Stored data

....

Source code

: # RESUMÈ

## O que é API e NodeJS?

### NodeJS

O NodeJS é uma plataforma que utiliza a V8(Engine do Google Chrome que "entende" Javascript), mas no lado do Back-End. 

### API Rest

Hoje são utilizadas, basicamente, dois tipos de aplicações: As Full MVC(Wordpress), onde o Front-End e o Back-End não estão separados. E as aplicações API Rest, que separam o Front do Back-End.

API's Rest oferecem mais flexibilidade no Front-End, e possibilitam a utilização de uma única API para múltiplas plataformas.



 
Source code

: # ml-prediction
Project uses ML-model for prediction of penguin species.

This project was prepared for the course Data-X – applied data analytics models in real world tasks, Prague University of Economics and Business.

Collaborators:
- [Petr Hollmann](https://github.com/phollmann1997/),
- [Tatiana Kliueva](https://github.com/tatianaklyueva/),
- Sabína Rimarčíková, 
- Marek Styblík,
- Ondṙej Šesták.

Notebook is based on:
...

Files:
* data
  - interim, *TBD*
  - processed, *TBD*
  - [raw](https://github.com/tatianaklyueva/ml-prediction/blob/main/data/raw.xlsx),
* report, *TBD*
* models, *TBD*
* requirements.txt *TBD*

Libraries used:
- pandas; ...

....

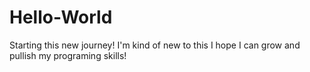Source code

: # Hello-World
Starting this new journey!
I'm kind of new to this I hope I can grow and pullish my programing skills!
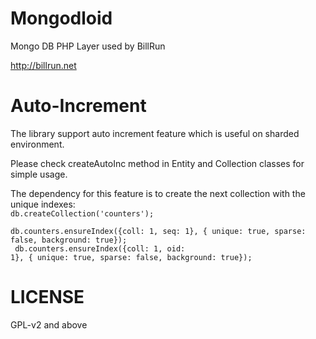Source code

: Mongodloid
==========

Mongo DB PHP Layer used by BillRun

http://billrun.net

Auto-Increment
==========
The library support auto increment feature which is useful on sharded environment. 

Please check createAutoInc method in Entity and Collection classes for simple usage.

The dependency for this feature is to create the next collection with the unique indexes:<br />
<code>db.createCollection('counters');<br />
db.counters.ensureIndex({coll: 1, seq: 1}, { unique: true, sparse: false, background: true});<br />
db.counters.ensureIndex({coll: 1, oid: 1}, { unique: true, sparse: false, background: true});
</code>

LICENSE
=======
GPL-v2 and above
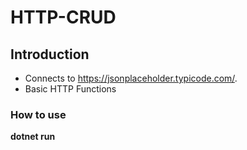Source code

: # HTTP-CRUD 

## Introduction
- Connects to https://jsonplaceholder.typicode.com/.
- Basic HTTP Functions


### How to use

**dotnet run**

....

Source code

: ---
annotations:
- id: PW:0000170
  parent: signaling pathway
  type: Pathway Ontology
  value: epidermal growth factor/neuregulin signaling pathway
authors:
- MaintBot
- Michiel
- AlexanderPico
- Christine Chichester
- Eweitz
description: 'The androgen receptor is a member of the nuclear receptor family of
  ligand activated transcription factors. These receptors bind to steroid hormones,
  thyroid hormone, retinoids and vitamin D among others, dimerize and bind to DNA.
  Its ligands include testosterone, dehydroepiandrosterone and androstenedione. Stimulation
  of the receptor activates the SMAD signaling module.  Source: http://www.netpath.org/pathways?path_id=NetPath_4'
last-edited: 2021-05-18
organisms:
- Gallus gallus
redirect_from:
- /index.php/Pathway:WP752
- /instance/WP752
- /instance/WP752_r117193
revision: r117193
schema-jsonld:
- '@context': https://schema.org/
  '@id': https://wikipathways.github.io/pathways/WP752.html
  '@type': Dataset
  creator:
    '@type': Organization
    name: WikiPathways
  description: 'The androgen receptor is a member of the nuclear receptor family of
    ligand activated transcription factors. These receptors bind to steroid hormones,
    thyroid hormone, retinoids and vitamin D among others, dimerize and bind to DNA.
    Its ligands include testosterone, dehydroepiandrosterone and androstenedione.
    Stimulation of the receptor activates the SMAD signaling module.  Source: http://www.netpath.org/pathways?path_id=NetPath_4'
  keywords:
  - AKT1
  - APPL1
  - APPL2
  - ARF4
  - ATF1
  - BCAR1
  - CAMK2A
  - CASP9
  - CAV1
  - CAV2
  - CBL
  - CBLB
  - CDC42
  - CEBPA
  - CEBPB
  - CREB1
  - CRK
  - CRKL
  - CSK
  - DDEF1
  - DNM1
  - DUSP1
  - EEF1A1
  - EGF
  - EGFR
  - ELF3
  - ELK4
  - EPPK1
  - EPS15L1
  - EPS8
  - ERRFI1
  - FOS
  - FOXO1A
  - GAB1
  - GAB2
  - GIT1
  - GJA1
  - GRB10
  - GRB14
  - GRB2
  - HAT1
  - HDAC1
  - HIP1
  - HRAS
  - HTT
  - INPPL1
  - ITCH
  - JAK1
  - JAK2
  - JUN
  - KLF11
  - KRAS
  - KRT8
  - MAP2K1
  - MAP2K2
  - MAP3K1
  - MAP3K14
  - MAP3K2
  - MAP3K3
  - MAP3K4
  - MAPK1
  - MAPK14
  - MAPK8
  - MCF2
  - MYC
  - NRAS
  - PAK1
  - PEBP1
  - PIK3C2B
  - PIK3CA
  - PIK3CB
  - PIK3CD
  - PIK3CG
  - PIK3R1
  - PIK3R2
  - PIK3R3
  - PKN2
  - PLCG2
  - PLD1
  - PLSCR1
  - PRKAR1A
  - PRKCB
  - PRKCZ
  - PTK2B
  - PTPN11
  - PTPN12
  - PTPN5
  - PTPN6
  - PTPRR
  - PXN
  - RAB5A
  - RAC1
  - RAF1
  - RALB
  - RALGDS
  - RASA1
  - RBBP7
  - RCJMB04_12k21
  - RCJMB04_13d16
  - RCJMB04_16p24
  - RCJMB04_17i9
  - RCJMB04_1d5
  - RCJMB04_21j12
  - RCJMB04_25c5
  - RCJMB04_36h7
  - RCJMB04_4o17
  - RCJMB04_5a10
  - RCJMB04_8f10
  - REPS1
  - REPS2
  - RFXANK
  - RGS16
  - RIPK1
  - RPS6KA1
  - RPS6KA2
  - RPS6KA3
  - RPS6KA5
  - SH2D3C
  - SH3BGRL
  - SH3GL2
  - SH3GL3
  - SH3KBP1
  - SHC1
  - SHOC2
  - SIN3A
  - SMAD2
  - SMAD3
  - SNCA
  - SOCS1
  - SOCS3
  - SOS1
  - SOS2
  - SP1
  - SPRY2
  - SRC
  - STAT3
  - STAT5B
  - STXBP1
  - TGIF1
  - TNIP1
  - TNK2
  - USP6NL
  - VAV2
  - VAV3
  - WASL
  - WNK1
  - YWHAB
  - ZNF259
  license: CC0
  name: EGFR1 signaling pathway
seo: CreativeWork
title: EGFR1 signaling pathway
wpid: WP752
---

....

**Your instructions**
From the records above, retype only the lines starting at the line that contains "This project was" and ending at the line that contains "- pandas; ...", both included.

**Result of the task**
This project was prepared for the course Data-X – applied data analytics models in real world tasks, Prague University of Economics and Business.

Collaborators:
- [Petr Hollmann](https://github.com/phollmann1997/),
- [Tatiana Kliueva](https://github.com/tatianaklyueva/),
- Sabína Rimarčíková, 
- Marek Styblík,
- Ondṙej Šesták.

Notebook is based on:
...

Files:
* data
  - interim, *TBD*
  - processed, *TBD*
  - [raw](https://github.com/tatianaklyueva/ml-prediction/blob/main/data/raw.xlsx),
* report, *TBD*
* models, *TBD*
* requirements.txt *TBD*

Libraries used:
- pandas; ...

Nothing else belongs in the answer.